» REQUIRED ACTION
When scanning the data, count every line with "label" in it, and report only the resulting number.

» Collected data
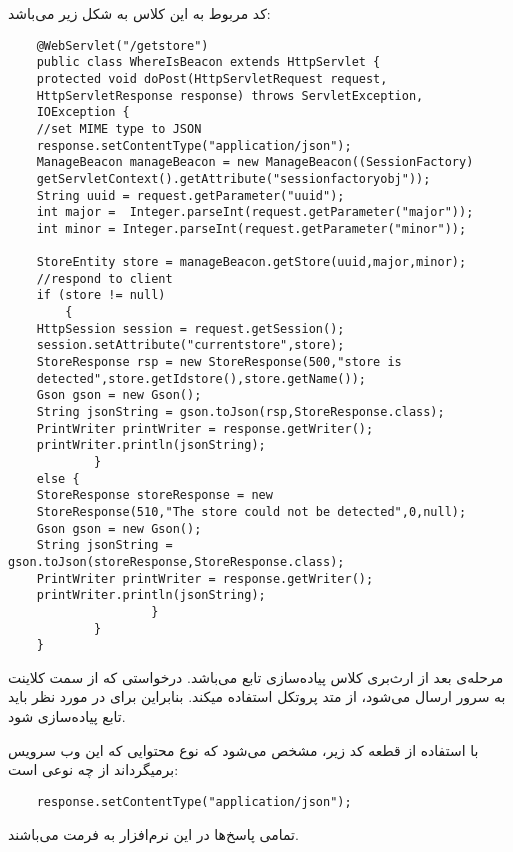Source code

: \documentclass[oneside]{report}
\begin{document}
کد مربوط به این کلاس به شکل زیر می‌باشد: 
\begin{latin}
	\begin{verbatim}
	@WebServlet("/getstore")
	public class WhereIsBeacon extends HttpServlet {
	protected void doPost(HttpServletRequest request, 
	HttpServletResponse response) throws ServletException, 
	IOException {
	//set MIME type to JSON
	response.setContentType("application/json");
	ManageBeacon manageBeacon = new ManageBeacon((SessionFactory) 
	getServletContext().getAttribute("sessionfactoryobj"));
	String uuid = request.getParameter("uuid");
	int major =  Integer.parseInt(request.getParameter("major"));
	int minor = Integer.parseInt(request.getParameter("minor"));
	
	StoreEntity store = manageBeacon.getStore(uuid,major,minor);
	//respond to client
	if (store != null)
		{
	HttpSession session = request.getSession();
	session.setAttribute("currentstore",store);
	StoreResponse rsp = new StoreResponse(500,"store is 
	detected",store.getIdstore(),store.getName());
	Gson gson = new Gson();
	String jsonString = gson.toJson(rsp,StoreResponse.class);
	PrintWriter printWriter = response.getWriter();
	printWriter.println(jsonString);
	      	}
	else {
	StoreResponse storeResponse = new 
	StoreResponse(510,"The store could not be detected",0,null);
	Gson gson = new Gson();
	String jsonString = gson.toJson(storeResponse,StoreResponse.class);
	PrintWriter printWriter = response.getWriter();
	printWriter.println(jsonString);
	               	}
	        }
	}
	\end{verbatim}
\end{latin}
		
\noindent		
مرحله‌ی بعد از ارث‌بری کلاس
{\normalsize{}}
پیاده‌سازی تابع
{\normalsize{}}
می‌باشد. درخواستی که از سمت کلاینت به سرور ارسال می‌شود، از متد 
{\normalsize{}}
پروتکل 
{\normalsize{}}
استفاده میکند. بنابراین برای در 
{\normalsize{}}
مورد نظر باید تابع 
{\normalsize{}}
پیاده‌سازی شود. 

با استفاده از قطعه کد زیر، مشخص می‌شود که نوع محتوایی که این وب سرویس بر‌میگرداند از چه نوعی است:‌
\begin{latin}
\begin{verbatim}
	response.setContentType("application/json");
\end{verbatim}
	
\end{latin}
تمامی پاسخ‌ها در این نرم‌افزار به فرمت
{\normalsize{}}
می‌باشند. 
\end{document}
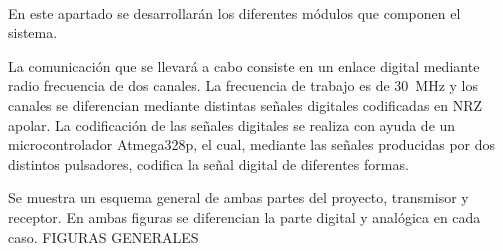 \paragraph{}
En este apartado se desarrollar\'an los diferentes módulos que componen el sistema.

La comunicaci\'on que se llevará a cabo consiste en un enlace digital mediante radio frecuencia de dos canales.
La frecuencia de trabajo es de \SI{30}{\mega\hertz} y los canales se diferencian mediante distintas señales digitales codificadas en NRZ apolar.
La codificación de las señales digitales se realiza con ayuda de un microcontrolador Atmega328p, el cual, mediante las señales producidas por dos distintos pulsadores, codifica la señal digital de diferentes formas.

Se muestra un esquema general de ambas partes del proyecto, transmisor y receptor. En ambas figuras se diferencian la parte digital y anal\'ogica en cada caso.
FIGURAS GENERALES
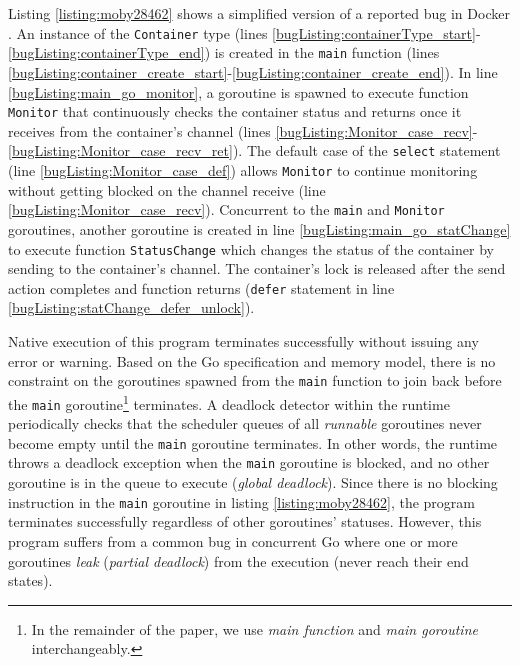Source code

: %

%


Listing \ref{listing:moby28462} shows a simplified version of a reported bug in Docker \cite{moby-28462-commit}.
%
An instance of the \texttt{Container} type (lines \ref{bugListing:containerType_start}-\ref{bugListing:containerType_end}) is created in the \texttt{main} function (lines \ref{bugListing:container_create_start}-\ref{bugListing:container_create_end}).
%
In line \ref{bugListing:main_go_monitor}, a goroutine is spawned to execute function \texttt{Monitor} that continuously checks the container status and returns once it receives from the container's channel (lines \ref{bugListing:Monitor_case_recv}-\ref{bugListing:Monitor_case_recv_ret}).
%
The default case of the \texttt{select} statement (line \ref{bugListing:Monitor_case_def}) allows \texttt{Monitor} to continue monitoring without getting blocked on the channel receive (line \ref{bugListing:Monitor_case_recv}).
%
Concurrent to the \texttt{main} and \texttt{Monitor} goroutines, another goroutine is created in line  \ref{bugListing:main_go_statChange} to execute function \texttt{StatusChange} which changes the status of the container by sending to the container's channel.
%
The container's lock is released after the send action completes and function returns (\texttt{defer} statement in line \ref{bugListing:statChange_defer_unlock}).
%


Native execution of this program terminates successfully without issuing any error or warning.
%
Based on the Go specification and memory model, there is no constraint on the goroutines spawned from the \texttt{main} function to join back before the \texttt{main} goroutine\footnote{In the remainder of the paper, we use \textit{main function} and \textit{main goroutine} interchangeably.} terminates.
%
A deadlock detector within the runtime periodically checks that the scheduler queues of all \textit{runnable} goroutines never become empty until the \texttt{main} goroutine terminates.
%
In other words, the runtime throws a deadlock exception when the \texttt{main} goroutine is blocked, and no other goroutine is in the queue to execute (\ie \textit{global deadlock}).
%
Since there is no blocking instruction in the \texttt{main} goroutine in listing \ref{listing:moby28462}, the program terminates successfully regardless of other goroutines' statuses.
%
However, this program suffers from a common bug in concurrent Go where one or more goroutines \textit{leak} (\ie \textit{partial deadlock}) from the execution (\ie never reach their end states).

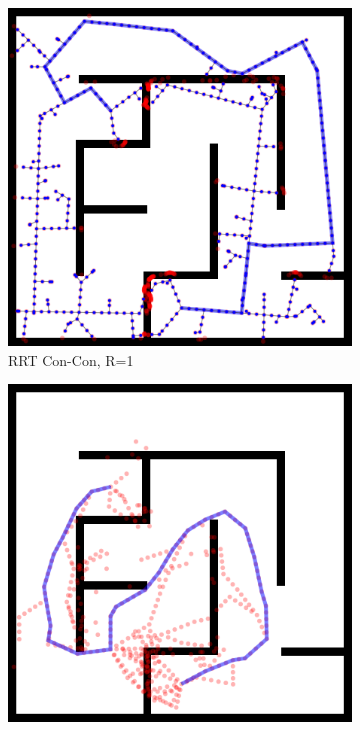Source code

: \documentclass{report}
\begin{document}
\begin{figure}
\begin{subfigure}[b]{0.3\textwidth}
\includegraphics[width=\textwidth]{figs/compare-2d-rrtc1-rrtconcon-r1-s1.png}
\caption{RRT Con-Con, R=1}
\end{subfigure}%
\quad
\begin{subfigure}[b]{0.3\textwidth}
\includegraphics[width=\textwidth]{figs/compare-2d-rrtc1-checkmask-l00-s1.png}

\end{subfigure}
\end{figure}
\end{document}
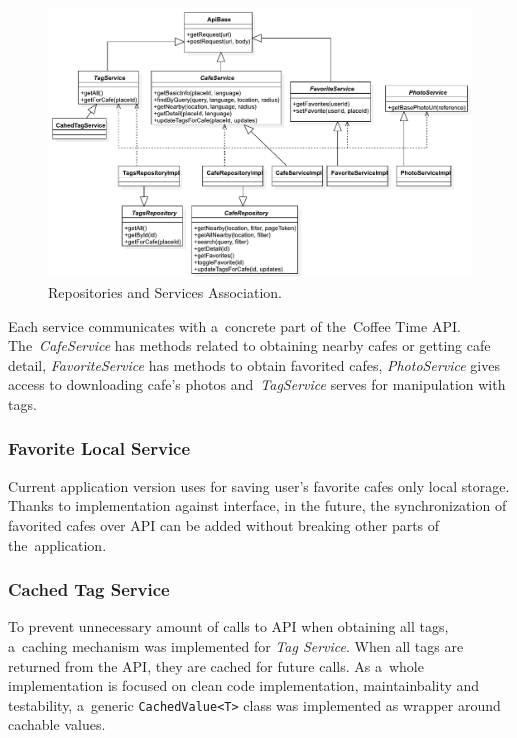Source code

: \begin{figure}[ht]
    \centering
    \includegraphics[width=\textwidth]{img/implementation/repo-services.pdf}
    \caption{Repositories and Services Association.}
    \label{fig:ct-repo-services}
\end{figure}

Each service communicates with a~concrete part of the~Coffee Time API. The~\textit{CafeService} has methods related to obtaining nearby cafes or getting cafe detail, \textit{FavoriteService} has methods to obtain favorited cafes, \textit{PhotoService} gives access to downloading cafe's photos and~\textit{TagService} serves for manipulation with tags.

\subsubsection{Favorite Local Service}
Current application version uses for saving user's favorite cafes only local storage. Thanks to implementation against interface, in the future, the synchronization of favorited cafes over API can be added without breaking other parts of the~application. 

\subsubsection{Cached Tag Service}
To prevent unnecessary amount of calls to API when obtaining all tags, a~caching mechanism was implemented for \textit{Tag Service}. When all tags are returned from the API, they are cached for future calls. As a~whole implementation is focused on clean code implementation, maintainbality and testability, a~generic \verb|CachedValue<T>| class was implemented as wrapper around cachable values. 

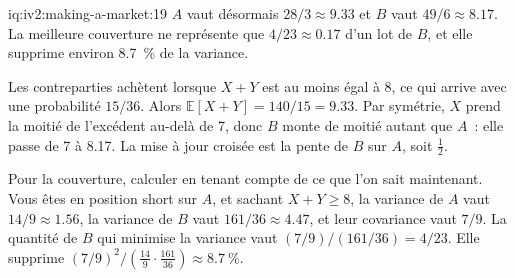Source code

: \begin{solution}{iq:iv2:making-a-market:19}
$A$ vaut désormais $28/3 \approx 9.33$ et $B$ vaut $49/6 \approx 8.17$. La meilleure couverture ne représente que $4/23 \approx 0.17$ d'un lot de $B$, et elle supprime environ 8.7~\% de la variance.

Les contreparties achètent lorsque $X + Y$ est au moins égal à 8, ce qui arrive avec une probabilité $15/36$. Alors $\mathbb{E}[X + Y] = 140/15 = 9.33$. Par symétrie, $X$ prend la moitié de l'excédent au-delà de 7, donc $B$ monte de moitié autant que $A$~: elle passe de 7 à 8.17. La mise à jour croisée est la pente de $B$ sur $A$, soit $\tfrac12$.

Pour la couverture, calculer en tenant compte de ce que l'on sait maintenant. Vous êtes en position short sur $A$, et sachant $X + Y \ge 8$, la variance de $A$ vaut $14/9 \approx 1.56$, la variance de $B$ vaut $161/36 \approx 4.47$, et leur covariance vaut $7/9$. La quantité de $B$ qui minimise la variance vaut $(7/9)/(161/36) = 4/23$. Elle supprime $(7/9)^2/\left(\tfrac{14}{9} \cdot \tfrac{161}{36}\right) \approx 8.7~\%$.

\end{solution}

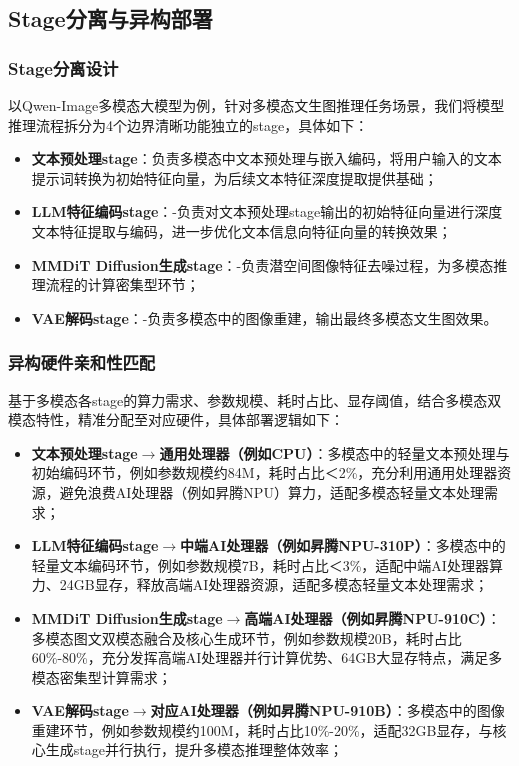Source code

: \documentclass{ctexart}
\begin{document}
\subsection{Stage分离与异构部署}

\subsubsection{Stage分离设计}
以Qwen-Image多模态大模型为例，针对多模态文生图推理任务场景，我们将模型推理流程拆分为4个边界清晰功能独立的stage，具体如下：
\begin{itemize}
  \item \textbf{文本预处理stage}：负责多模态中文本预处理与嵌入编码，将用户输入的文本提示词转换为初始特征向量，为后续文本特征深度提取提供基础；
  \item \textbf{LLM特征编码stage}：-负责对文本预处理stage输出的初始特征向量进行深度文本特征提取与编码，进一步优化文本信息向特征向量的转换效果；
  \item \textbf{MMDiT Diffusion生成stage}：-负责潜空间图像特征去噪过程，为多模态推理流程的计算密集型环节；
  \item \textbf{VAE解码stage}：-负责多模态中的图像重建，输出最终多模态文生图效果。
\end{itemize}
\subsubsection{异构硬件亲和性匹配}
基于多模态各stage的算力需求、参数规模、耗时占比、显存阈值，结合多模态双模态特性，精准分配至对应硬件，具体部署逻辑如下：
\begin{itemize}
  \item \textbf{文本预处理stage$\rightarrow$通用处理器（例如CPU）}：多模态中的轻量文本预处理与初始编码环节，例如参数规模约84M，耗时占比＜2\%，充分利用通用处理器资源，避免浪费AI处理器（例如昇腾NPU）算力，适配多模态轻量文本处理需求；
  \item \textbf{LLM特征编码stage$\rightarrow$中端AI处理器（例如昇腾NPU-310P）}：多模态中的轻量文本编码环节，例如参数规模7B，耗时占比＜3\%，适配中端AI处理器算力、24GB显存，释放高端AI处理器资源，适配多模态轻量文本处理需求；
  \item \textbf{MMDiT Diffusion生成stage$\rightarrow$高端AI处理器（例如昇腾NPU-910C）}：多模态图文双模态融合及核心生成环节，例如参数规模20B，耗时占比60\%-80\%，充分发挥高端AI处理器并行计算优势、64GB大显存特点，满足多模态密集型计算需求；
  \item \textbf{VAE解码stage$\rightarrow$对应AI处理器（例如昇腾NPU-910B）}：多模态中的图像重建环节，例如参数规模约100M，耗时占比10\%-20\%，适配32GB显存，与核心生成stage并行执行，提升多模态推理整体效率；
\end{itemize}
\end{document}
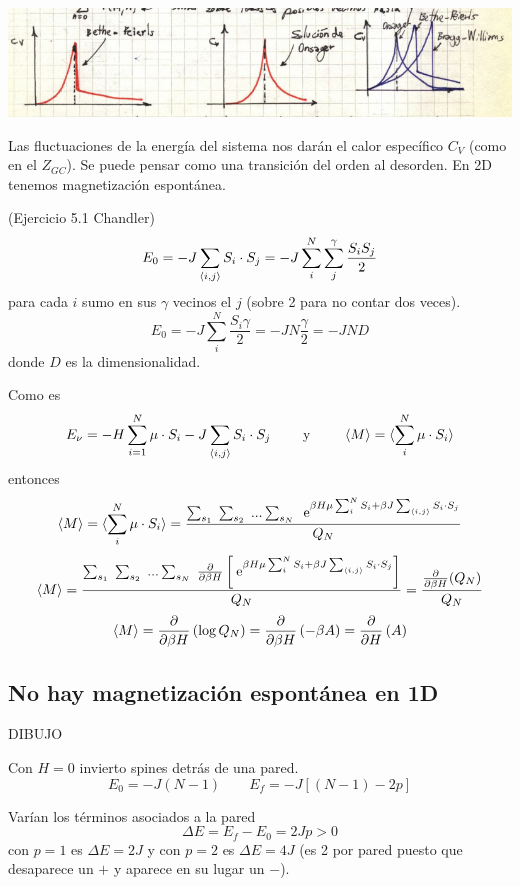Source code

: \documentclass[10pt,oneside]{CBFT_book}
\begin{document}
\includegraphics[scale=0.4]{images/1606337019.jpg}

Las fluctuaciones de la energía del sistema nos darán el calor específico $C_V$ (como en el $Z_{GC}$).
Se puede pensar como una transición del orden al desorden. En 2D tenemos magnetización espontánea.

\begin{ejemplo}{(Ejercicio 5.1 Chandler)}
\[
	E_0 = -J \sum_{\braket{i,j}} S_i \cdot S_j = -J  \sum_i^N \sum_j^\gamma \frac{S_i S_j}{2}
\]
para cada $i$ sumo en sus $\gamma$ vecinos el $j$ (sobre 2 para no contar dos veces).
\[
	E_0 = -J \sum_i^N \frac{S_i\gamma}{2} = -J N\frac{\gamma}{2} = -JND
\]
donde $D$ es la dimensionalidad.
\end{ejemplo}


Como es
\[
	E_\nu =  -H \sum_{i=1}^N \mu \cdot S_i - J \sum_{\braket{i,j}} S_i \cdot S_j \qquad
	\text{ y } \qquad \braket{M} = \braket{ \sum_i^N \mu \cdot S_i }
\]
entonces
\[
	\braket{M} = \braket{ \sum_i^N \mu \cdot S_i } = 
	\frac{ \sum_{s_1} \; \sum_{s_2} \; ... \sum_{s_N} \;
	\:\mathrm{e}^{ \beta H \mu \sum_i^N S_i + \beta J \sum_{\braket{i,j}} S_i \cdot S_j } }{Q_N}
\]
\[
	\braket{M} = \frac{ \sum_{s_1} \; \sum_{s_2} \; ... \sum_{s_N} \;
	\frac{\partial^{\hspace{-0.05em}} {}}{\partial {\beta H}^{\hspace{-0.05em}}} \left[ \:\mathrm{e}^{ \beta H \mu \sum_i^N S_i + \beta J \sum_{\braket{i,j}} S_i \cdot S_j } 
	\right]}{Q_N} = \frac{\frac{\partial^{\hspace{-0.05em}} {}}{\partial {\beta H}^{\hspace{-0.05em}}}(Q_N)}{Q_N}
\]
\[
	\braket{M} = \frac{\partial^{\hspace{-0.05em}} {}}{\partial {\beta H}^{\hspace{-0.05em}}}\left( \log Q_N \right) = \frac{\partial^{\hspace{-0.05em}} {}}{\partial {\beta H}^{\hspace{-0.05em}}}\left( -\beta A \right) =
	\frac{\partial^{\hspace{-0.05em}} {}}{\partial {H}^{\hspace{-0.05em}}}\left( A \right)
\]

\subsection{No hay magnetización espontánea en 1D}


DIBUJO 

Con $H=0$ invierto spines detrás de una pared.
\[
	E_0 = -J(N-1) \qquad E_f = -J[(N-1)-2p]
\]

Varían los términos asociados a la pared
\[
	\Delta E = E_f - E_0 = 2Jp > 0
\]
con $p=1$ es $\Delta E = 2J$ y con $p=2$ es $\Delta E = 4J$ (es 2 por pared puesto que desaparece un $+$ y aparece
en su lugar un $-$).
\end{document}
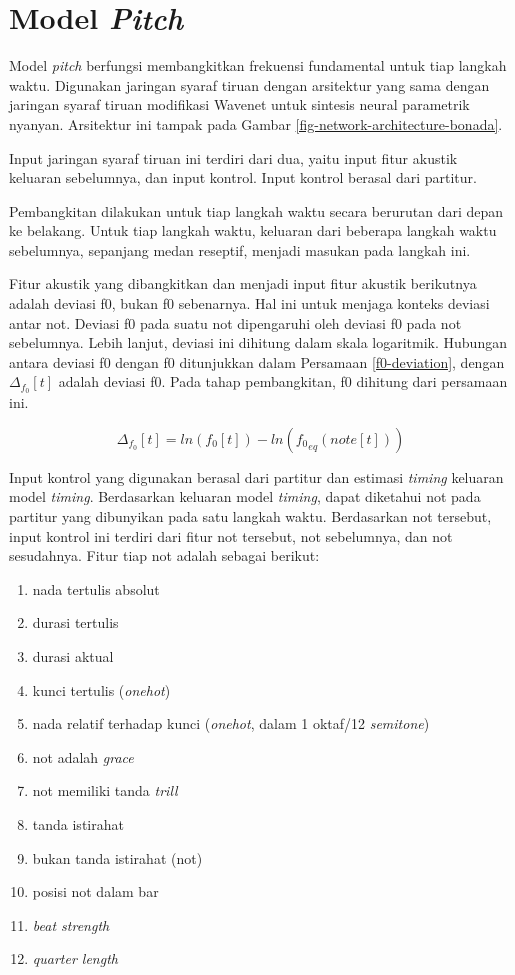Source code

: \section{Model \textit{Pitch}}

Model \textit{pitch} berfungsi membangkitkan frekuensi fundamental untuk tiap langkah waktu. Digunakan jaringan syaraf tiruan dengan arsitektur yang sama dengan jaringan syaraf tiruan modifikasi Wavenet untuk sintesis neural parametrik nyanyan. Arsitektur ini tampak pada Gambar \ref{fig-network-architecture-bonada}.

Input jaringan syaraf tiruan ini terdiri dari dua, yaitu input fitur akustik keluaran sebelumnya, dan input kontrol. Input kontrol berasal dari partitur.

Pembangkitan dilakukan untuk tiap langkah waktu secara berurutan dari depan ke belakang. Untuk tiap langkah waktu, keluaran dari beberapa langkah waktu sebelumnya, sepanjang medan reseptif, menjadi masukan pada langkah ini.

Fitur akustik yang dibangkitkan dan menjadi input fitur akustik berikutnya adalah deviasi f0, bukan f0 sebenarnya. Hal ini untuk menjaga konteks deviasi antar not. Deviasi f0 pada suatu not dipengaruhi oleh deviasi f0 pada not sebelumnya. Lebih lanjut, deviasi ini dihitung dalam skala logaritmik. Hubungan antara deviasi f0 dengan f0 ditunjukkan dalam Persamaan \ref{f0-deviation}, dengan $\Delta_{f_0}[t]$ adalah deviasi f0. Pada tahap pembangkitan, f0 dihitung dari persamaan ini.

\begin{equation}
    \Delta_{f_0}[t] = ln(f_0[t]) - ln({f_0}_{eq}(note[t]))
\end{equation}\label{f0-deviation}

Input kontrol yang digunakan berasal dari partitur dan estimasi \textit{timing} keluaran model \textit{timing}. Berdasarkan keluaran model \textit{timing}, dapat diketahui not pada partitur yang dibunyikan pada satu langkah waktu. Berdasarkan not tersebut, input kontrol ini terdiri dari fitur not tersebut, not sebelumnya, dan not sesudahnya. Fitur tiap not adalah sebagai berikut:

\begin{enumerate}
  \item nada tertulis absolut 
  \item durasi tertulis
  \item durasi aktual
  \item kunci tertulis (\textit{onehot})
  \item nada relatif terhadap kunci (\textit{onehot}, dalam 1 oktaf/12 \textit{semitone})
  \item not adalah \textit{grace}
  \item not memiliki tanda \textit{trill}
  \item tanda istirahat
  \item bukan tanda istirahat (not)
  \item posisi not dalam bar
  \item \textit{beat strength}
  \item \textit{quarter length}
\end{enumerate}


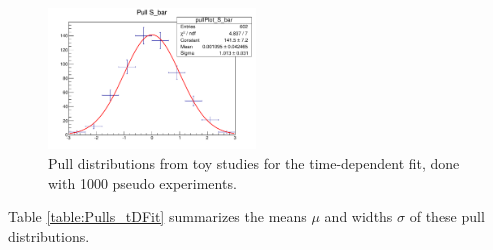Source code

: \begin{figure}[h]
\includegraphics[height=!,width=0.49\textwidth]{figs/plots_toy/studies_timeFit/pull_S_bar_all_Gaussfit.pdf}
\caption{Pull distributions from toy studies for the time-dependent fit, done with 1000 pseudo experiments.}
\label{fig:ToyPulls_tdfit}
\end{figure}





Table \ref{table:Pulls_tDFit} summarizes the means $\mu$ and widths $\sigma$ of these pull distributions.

» COMPLETED TASK
3